Travel time from Seattle: About 3.5 hours in summer

What’s New:

In March, Winthrop welcomed a new Mexican grill and cantina, Carlos 1800, at the former Winthrop Palace. Owner Carlos J. Perez will host his first Cinco de Mayo festival May 1–5, with Mariachi Estrella de Mexico performing May 5. The French Quail, a women’s boutique that opened in the valley in 2007, is moving this month to a new building on the site of the Last Trading Post in Winthrop.

What To Do:
The Methow Valley Ranger District in Winthrop has information on more than 1,600 miles of hiking trails in the Okanogan National Forest.

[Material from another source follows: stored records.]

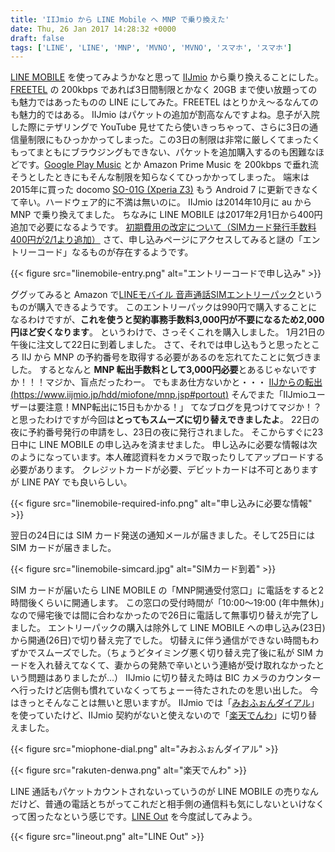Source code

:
 ```yaml
---
title: 'IIJmio から LINE Mobile へ MNP で乗り換えた'
date: Thu, 26 Jan 2017 14:28:32 +0000
draft: false
tags: ['LINE', 'LINE', 'MNP', 'MVNO', 'MVNO', 'スマホ', 'スマホ']
---
```


[LINE MOBILE](https://mobile.line.me/) を使ってみようかなと思って [IIJmio](https://www.iijmio.jp/) から乗り換えることにした。 [FREETEL](https://www.freetel.jp/) の 200kbps であれば3日間制限とかなく 20GB まで使い放題ってのも魅力ではあったものの LINE にしてみた。FREETEL はとりかえ〜るなんてのも魅力的ではある。 IIJmio はパケットの追加が割高なんですよね。息子が入院した際にテザリングで YouTube 見せてたら使いきっちゃって、さらに3日の通信量制限にもひっかかってしまった。この3日の制限は非常に厳しくてまったくもってまともにブラウジングもできない、パケットを追加購入するのも困難なほどです。[Google Play Music](https://play.google.com/store/music) とか Amazon Prime Music を 200kbps で垂れ流そうとしたときにもそんな制限を知らなくてひっかかってしまった。 端末は2015年に買った docomo [SO-01G (Xperia Z3)](http://www.sonymobile.co.jp/xperia/docomo/so-01g/) もう Android 7 に更新できなくて辛い。ハードウェア的に不満は無いのに。 IIJmio は2014年10月に au から MNP で乗り換えてました。 ちなみに LINE MOBILE は2017年2月1日から400円追加で必要になるようです。 [初期費用の改定について（SIMカード発行手数料400円が2/1より追加）](http://mobile-blog.line.me/archives/11538677.html) さて、申し込みページにアクセスしてみると謎の「エントリーコード」なるものが存在するようです。

{{< figure src="linemobile-entry.png" alt="エントリーコードで申し込み" >}}

ググッてみると Amazon で[LINEモバイル 音声通話SIMエントリーパック](http://amzn.to/2jAMAsQ)というものが購入できるようです。   このエントリーパックは990円で購入することになるわけですが、**これを使うと契約事務手数料3,000円が不要になるため2,000円ほど安くなります**。 というわけで、さっそくこれを購入しました。 1月21日の午後に注文して22日に到着しました。 さて、それでは申し込もうと思ったところ IIJ から MNP の予約番号を取得する必要があるのを忘れてたことに気づきました。 するとなんと **MNP 転出手数料として3,000円必要**とあるじゃないですか！！！マジか、盲点だったわー。 でもまあ仕方ないかと・・・ [IIJからの転出 (https://www.iijmio.jp/hdd/miofone/mnp.jsp#portout)](https://www.iijmio.jp/hdd/miofone/mnp.jsp#portout) そんでまた「IIJmioユーザーは要注意！MNP転出に15日もかかる！」 てなブログを見つけてマジか！？と思ったわけですが今回は**とってもスムーズに切り替えできましたよ**。 22日の夜に予約番号発行の申請をし、23日の夜に発行されました。 そこからすぐに23日中に LINE MOBILE の申し込みを済ませました。 申し込みに必要な情報は次のようになっています。本人確認資料をカメラで取ったりしてアップロードする必要があります。 クレジットカードが必要、デビットカードは不可とありますが LINE PAY でも良いらしい。

{{< figure src="linemobile-required-info.png" alt="申し込みに必要な情報" >}}

翌日の24日には SIM カード発送の通知メールが届きました。そして25日には SIM カードが届きました。

{{< figure src="linemobile-simcard.jpg" alt="SIMカード到着" >}}

SIM カードが届いたら LINE MOBILE の「MNP開通受付窓口」に電話をすると2時間後くらいに開通します。 この窓口の受付時間が「10:00～19:00 (年中無休)」なので帰宅後では間に合わなかったので26日に電話して無事切り替えが完了しました。 エントリーパックの購入は除外して LINE MOBILE への申し込み(23日)から開通(26日)で切り替え完了でした。 切替えに伴う通信ができない時間もわずかでスムーズでした。（ちょうどタイミング悪く切り替え完了後に私が SIM カードを入れ替えてなくて、妻からの発熱で辛いという連絡が受け取れなかったという問題はありましたが...） IIJmio に切り替えた時は BIC カメラのカウンターへ行ったけど店側も慣れていなくってちょーー待たされたのを思い出した。 今はきっとそんなことは無いと思いますが。 IIJmio では「[みおふぉんダイアル](https://www.iijmio.jp/hdd/miofone/dial.jsp)」を使っていたけど、IIJmio 契約がないと使えないので「[楽天でんわ](https://denwa.rakuten.co.jp/)」に切り替えました。

{{< figure src="miophone-dial.png" alt="みおふぉんダイアル" >}}

{{< figure src="rakuten-denwa.png" alt="楽天でんわ" >}}

LINE 通話もパケットカウントされないっていうのが LINE MOBILE の売りなんだけど、普通の電話とちがってこれだと相手側の通信料も気にしないといけなくって困ったなという感じです。[LINE Out](https://line.me/ja/call) を今度試してみよう。

{{< figure src="lineout.png" alt="LINE Out" >}}

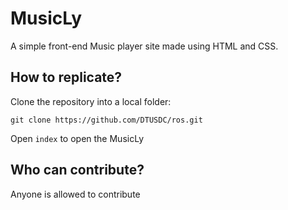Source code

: # MusicLy
A simple front-end Music player site made using HTML and CSS.

## How to replicate?
Clone the repository into a local folder:
```
git clone https://github.com/DTUSDC/ros.git
```
Open `index` to open the MusicLy

## Who can contribute?
Anyone is allowed to contribute
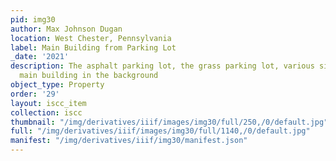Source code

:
 ```yaml
---
pid: img30
author: Max Johnson Dugan
location: West Chester, Pennsylvania
label: Main Building from Parking Lot
_date: '2021'
description: The asphalt parking lot, the grass parking lot, various signs, and the
  main building in the background
object_type: Property
order: '29'
layout: iscc_item
collection: iscc
thumbnail: "/img/derivatives/iiif/images/img30/full/250,/0/default.jpg"
full: "/img/derivatives/iiif/images/img30/full/1140,/0/default.jpg"
manifest: "/img/derivatives/iiif/img30/manifest.json"
---
```

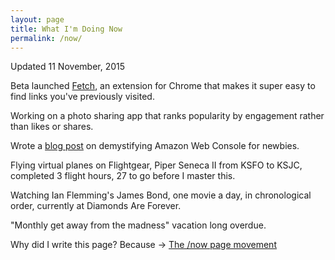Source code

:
 ```yaml
---
layout: page
title: What I'm Doing Now
permalink: /now/
---
```


Updated 11 November, 2015

Beta launched [Fetch](https://chrome.google.com/webstore/detail/fetch/epiecjeiaoapmbpjbelenefijpadjlkj), an extension for Chrome that makes it super easy to find links you've previously visited.

Working on a photo sharing app that ranks popularity by engagement rather than likes or shares.

Wrote a [blog post](https://bitonator.github.io/caveats-and-tops-for-new-aws-ec2-users/) on demystifying Amazon Web Console for newbies. 

Flying virtual planes on Flightgear, Piper Seneca II from KSFO to KSJC, completed 3 flight hours, 27 to go before I master this.

Watching Ian Flemming's James Bond, one movie a day, in chronological order, currently at Diamonds Are Forever.

"Monthly get away from the madness" vacation long overdue.

Why did I write this page? Because -> [The /now page movement](https://sivers.org/nowff)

Get wet while tubing, kayaking or rafting the Class III and IV rapids of the Methow River with River riders. Browse the Methow Valley Farmers’ Market in Twisp on Saturday mornings April through October. Can’t decide between road biking or mountain biking? The Methow makes room to do both, with quiet, scenic roads for the touring set and plenty of wooded trails for the vélo tout-terrain crowd. (Travel light and rent your gear at Methow Cycle and Sport.) Even if you don’t care to leave the comfort of your car, taking the rough but scenic switchback road up to Slate Peak (elevation: 7,000 feet) will allow you to say you drove the highest road in Washington state. Remodeled last December, the funky  MAZAMA STORE is known for its fabulous chocolate emmer espresso cookies. It also makes fresh bread from local flours, and a selection of pastries guaranteed to fuel any ambitious—or sedentary—activity. Sheri's SWEET SHOP in Winthrop has dreamy caramel apples, plus an outdoor ice cream stand. Also in Winthrop, Arrowleaf Bistro offers gourmet dining from a menu that changes almost weekly. Tappi, in Twisp, names its wood-fired pizzas after family members—try the Uncle Felix, featuring fennel sausage from the local butcher. The cookies and the focaccia from the Cinnamon Twisp Bakery shouldn’t be missed.

Where To Stay:
The Freestone Inn ($139–$745 per night) rents lovely Northwest-traditional lodge rooms (with sunny balconies) as well as rustic cabins, all facing a sparkling lake at the edge of Mazama. Steps away from the lodge, jack's hut has gobs of outdoor gear for rent, and it can help plan hiking, biking, horseback-riding and hot-air-ballooning trips. At the Mazama Country Inn, comfortable but spare rooms ($95–$145 per night) may remind you of Grandma’s house and generous meals come family style. The inn rents mountain bikes and can point you to hiking trails or book your next adventure on horseback. The distinctive rolling huts AT wesola Polana ($95–$105 per night), designed by Seattle architect Tom Kundig, put a modern twist on camping. A new café on site operates Thursday through Monday. Winthrop’s River Run Inn has comfortable rooms ($75–$145 per night) and cabins ($140–$200 per night) situated on the river right outside town and within walking distance of many activities.